____ Study material
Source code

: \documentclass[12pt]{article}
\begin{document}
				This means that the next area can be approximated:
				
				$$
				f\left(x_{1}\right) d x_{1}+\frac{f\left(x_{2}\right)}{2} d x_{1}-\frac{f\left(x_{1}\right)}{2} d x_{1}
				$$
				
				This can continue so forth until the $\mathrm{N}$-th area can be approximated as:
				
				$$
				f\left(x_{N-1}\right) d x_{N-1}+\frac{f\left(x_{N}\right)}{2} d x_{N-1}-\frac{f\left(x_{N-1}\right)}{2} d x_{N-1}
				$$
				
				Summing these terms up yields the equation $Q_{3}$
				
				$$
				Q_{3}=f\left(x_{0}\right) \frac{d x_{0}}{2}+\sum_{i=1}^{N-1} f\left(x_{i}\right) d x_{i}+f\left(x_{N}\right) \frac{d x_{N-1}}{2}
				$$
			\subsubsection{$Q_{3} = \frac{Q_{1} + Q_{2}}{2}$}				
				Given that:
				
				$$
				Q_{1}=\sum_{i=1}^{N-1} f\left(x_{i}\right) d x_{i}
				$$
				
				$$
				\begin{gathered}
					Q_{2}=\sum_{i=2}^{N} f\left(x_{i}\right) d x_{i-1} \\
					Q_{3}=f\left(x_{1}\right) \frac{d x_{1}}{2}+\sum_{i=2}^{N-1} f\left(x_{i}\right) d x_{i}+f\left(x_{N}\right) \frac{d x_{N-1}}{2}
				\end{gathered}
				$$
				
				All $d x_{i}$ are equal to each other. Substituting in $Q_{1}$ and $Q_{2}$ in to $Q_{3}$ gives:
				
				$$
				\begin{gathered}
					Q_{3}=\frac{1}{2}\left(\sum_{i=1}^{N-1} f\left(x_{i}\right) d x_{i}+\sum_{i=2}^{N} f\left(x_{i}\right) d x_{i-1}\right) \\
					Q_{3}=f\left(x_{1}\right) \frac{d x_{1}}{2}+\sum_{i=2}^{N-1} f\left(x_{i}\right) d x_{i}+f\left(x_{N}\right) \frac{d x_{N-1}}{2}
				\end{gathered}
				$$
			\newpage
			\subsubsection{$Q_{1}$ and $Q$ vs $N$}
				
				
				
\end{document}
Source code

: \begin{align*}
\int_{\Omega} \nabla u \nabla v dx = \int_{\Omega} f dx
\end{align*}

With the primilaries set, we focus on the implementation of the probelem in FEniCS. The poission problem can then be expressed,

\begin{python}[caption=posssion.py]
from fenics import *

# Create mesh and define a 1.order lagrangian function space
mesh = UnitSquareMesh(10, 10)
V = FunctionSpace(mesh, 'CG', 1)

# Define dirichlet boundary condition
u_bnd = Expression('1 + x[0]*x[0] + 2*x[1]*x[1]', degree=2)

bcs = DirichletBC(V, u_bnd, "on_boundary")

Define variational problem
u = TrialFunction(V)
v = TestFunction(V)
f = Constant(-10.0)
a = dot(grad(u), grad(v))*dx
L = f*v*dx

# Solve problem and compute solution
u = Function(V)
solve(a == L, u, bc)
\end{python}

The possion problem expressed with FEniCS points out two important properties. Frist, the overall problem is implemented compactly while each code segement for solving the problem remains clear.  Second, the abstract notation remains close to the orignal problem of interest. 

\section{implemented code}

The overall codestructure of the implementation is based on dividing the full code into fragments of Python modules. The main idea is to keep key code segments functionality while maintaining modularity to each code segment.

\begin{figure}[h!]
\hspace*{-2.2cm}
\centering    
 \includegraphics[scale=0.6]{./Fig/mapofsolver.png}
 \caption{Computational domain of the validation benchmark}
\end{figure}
________
**Work task**
Which lines of the records contain "area"? Show each of them.

**Task result**
				This means that the next area can be approximated:
				This can continue so forth until the $\mathrm{N}$-th area can be approximated as:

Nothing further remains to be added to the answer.